═════ Data provided

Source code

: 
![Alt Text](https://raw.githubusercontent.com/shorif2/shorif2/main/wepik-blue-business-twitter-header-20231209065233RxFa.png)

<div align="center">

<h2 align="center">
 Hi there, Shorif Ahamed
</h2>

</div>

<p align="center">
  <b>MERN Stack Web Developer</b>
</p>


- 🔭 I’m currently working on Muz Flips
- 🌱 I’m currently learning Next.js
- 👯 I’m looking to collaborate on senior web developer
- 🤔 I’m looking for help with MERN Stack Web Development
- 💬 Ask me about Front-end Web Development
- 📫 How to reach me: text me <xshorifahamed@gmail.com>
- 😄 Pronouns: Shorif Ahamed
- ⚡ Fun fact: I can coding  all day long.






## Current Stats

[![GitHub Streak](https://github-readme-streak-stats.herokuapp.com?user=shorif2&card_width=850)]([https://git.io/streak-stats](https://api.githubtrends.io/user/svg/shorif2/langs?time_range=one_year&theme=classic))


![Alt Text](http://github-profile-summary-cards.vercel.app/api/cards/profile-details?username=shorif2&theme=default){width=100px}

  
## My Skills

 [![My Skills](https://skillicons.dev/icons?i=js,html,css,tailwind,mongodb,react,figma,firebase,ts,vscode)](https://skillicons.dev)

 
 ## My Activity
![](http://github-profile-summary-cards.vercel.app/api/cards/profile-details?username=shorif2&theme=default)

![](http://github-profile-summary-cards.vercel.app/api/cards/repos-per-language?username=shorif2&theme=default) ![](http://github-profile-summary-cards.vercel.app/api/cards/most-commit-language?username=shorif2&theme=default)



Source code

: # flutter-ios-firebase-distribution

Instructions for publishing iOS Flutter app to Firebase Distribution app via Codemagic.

══════════

## What needs to be done
Reply with only the number of lines in the material above where the string "details" appears.

## Solution for this task
2